** Opening Data records block **

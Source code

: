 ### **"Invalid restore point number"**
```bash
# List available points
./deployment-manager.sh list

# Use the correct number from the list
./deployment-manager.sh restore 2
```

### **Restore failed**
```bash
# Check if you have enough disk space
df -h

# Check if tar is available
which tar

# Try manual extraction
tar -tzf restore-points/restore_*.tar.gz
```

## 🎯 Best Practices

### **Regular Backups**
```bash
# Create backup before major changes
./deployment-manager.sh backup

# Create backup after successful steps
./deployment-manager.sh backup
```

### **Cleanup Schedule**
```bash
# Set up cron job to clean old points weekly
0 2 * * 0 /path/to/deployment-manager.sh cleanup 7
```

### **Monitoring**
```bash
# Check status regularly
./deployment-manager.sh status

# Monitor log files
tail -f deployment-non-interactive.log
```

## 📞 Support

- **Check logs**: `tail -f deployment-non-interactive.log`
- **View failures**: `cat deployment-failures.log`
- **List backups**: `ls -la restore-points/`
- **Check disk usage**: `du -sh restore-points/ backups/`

** Closing Data records block **

[Problem description]:
Report the lines above that contain "points".

[Answer area]:
# List available points
tar -tzf restore-points/restore_*.tar.gz
# Set up cron job to clean old points weekly
- **List backups**: `ls -la restore-points/`
- **Check disk usage**: `du -sh restore-points/ backups/`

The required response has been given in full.